Task instructions » A single figure is required: the number of lines below in which the word "hashCode" occurs.

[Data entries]
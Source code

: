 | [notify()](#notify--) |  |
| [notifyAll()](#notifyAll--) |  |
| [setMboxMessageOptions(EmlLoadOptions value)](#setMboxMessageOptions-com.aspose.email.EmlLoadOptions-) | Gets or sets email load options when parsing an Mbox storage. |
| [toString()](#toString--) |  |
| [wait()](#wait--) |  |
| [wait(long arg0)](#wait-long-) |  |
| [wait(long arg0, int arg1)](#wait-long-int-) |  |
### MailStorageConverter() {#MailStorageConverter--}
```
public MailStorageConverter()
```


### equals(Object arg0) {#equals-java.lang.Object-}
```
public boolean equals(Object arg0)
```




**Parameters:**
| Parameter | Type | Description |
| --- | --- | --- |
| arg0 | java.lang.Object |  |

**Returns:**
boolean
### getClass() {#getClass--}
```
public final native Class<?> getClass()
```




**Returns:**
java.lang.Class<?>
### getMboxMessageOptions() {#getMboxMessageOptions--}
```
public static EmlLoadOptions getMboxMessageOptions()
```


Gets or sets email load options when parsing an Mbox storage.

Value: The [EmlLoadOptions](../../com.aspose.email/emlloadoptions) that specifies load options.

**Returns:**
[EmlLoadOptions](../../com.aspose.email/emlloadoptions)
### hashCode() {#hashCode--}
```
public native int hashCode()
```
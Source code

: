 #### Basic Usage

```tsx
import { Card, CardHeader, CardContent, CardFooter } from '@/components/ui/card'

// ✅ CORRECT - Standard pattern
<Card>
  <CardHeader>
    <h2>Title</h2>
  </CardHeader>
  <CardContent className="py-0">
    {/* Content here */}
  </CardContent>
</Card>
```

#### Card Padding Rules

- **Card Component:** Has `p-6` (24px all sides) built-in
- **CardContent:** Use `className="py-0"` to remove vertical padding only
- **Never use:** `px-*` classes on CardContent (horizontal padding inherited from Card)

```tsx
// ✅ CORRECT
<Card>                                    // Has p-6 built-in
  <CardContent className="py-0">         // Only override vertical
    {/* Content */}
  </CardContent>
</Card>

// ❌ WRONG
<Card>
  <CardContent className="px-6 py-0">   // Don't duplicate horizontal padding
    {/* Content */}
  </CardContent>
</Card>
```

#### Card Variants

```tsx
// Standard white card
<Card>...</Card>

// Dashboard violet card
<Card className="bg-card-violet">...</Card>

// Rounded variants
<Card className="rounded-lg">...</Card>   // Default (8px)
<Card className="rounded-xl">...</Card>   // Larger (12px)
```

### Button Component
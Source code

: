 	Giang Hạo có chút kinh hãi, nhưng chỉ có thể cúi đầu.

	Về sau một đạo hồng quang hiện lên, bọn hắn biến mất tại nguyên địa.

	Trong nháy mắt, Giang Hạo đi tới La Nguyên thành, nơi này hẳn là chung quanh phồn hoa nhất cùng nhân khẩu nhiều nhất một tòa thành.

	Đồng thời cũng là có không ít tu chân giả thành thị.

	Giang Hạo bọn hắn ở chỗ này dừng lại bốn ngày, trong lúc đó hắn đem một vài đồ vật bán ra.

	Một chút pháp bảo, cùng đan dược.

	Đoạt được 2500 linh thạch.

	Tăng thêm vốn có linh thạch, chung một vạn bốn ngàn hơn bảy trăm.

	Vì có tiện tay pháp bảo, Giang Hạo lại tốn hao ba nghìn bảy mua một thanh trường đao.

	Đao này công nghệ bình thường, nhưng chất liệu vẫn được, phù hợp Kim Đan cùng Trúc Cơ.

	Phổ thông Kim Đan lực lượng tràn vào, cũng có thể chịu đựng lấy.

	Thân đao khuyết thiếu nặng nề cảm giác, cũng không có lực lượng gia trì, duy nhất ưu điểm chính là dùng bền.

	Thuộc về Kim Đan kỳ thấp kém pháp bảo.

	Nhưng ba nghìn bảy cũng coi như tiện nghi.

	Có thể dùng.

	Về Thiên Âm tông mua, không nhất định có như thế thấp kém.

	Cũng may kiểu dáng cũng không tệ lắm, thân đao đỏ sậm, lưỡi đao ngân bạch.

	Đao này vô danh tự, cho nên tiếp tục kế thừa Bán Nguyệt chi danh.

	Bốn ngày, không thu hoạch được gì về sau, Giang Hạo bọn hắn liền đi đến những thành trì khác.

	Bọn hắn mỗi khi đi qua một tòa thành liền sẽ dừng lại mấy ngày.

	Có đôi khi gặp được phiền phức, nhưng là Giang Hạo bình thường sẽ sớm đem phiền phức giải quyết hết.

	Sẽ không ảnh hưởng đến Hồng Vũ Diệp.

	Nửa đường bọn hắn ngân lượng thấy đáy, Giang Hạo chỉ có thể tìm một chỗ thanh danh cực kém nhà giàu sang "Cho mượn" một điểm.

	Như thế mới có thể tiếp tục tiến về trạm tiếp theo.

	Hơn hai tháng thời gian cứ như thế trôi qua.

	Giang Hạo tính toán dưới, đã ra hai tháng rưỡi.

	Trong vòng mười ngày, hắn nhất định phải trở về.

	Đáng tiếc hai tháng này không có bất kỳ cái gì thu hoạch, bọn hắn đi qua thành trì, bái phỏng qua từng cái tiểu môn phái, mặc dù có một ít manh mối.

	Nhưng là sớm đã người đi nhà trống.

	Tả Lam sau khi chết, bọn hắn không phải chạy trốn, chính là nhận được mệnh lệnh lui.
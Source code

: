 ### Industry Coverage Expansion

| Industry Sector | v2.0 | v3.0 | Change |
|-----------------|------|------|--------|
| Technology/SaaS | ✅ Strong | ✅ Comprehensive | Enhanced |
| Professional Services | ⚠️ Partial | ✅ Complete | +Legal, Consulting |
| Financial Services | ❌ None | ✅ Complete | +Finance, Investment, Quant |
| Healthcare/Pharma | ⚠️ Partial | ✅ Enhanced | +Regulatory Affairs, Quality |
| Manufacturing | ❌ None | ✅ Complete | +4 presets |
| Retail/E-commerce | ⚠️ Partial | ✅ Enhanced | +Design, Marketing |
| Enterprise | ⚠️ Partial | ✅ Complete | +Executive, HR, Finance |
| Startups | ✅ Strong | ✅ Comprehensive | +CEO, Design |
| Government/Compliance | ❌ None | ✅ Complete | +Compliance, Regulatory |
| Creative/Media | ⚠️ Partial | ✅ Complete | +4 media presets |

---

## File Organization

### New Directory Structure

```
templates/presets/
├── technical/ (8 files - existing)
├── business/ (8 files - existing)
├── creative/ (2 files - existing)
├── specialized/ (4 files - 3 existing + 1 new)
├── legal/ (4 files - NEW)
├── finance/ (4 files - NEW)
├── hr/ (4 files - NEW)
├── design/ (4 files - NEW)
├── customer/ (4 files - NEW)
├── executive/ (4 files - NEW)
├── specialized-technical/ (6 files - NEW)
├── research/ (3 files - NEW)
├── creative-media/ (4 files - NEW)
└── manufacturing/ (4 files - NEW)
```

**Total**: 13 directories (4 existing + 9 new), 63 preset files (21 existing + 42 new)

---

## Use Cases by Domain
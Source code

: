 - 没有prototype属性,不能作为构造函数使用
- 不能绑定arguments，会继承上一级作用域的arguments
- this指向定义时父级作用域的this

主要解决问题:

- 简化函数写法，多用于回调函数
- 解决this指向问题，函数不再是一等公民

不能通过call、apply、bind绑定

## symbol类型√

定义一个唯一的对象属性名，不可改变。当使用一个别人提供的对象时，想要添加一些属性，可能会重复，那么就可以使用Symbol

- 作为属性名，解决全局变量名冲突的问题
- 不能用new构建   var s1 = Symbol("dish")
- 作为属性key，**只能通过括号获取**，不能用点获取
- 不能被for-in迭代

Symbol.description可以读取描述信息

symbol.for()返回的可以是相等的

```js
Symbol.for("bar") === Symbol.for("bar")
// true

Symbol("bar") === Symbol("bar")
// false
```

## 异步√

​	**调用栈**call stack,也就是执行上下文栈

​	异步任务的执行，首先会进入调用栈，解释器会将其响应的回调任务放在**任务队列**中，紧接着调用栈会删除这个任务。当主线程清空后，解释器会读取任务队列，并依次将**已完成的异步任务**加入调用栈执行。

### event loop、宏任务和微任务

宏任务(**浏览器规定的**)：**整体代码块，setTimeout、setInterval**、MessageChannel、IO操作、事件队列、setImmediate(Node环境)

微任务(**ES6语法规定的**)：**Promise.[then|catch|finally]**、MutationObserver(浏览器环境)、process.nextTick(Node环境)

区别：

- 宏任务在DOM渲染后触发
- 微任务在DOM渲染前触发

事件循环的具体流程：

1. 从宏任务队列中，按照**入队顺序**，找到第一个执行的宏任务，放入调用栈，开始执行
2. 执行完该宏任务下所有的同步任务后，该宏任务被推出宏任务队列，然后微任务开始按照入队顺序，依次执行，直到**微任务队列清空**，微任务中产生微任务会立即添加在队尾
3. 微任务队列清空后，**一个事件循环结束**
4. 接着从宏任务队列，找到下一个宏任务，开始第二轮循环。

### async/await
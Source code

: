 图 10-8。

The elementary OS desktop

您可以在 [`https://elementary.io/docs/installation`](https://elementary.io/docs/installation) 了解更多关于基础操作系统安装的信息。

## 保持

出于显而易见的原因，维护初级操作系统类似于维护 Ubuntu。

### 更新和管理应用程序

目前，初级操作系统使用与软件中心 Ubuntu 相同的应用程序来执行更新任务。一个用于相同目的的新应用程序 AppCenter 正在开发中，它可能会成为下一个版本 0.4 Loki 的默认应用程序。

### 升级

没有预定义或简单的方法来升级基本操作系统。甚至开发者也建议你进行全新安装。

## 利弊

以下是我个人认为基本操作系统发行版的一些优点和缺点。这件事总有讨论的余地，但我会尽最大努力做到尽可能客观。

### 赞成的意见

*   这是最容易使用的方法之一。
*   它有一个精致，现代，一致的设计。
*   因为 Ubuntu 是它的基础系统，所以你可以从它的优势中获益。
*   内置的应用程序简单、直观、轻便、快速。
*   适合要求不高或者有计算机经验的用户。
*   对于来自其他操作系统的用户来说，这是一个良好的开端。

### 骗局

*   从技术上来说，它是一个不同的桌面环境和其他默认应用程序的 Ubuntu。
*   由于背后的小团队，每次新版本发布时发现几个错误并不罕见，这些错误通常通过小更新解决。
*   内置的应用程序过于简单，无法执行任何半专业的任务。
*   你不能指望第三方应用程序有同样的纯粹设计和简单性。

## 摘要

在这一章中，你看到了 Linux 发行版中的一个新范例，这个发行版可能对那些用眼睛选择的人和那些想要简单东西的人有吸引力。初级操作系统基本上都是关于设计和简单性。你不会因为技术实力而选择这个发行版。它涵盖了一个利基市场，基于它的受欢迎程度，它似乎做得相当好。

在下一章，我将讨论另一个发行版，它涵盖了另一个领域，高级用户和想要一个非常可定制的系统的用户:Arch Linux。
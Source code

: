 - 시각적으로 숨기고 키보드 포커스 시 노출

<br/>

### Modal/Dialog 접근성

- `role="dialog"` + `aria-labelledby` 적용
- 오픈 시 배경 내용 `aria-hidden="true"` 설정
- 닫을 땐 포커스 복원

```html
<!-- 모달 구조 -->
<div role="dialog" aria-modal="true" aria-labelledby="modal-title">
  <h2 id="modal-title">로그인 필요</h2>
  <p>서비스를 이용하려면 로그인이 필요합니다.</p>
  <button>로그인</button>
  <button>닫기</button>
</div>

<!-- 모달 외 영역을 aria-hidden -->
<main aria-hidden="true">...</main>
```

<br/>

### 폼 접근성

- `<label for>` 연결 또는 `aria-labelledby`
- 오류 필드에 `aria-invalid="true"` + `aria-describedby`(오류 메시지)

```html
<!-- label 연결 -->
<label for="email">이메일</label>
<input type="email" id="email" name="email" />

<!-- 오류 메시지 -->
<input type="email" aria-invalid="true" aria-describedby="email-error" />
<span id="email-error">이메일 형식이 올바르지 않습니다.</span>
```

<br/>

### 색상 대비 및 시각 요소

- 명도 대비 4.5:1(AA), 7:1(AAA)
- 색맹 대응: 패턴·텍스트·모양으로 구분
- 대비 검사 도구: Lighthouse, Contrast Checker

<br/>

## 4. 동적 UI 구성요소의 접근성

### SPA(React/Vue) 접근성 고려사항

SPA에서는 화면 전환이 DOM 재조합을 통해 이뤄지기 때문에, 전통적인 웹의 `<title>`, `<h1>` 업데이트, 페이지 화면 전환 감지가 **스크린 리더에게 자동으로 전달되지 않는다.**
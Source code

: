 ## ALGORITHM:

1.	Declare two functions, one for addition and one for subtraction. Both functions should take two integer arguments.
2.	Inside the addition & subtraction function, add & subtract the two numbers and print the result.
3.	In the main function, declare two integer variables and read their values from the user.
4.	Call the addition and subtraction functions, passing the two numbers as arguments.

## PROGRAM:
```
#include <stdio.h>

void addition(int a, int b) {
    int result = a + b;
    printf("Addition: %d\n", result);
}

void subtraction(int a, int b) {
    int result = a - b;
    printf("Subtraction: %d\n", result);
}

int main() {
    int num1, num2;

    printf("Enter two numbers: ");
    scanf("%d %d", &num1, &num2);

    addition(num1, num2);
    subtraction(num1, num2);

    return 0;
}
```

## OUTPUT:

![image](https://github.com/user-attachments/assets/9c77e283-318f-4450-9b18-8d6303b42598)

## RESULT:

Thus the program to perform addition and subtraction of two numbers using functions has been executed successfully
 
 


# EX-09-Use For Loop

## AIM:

Output of the exercise » 2